Kirsten has been married twice and admits that her lack of free time doesn’t help. “The majority of my failed relationships are because I didn’t have enough time to devote to the relationship.” She admires couples in the rodeo industry that make it work.
For the first time since the inception of the NFR 65 years ago, the Vold Rodeo Company did not have bucking stock selected to go to the 2023 Wrangler National Finals Rodeo.
“It makes me focus on doing a better job in 2024.”
In order to get stock to the NFR, contestants pick the animals from the animals that stock contractors nominate – each animal must make 8 trips in a year to be eligible. The top 15 riders select the final animals. “I don’t have any il will, it’s a drawing contest on our end too – the animal must draw the right cowboy at the right time.”

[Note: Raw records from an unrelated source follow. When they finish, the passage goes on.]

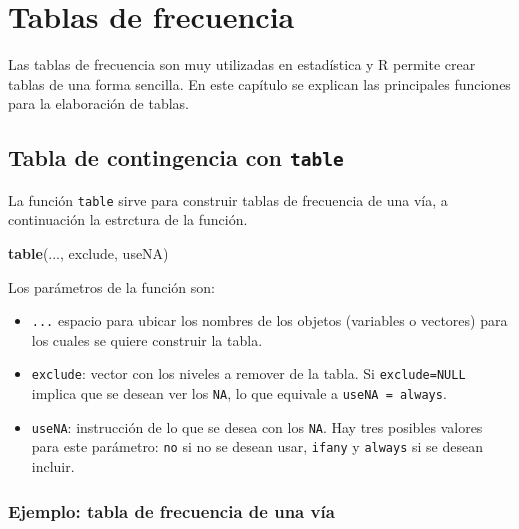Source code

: \documentclass[10pt,]{krantz}
\makeatletter
\newenvironment{Shaded}{\begin{snugshade}}{\end{snugshade}}
\newcommand{\KeywordTok}[1]{\textcolor[rgb]{0.13,0.29,0.53}{\textbf{#1}}}
\newcommand{\NormalTok}[1]{#1}
\providecommand{\tightlist}{%
  \setlength{\itemsep}{0pt}\setlength{\parskip}{0pt}}
\newenvironment{kframe}{%
\medskip{}
\setlength{\fboxsep}{.8em}
 \def\at@end@of@kframe{}%
 \ifinner\ifhmode%
  \def\at@end@of@kframe{\end{minipage}}%
  \begin{minipage}{\columnwidth}%
 \fi\fi%
 \def\FrameCommand##1{\hskip\@totalleftmargin \hskip-\fboxsep
 \colorbox{shadecolor}{##1}\hskip-\fboxsep
     \hskip-\linewidth \hskip-\@totalleftmargin \hskip\columnwidth}%
 \MakeFramed {\advance\hsize-\width
   \@totalleftmargin\z@ \linewidth\hsize
   \@setminipage}}%
 {\par\unskip\endMakeFramed%
 \at@end@of@kframe}
\renewenvironment{Shaded}{\begin{kframe}}{\end{kframe}}
\makeatother
\begin{document}
\section{Tablas de frecuencia}\label{tablas}

Las tablas de frecuencia son muy utilizadas en estadística y R permite
crear tablas de una forma sencilla. En este capítulo se explican las
principales funciones para la elaboración de tablas.

\subsection{\texorpdfstring{Tabla de contingencia con \texttt{table}
}{Tabla de contingencia con table }}\label{tabla-de-contingencia-con-table}

La función \texttt{table} sirve para construir tablas de frecuencia de
una vía, a continuación la estrctura de la función.

\begin{Shaded}
\begin{Highlighting}[]
\KeywordTok{table}\NormalTok{(..., exclude, useNA)}
\end{Highlighting}
\end{Shaded}

Los parámetros de la función son:

\begin{itemize}
\tightlist
\item
  \texttt{...} espacio para ubicar los nombres de los objetos (variables
  o vectores) para los cuales se quiere construir la tabla.
\item
  \texttt{exclude}: vector con los niveles a remover de la tabla. Si
  \texttt{exclude=NULL} implica que se desean ver los \texttt{NA}, lo
  que equivale a
  \texttt{useNA\ =\ \textquotesingle{}always\textquotesingle{}}.
\item
  \texttt{useNA}: instrucción de lo que se desea con los \texttt{NA}.
  Hay tres posibles valores para este parámetro:
  \texttt{\textquotesingle{}no\textquotesingle{}} si no se desean usar,
  \texttt{\textquotesingle{}ifany\textquotesingle{}} y
  \texttt{\textquotesingle{}always\textquotesingle{}} si se desean
  incluir.
\end{itemize}

\subsubsection*{Ejemplo: tabla de frecuencia de una
vía}\label{ejemplo-tabla-de-frecuencia-de-una-via}
\end{document}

Kirsten has had her time to shine in the past, raising a stud, Painted Valley. “Painted Valley was one that I raised myself and he was actually mine. He was the first I put my brand on and was my own. He was very dear to my heart. I raised him in my back yard and he was very gentle.” The stud was selected to six Wrangler National Finals Rodeos, and was voted best Saddle Bronc Horse of the WNFR in 2009 and in 2010 Painted Valley was named PRCA Saddle Horse of the Year.
“If you ask me the number one reason why I do what I do, it’s because of the animals,” she said. “I love working with animals.” Life has been very good to me; not the way I planned, it but that’s not a bad thing. You look back in your 20s and think you know, but you realize in your 40s that you are what you are and you accept life as it is. I’m trying new things, but I’m more self-accepting – accepting failure and success. I’m a lot more chilled out now than I was 20 years ago.”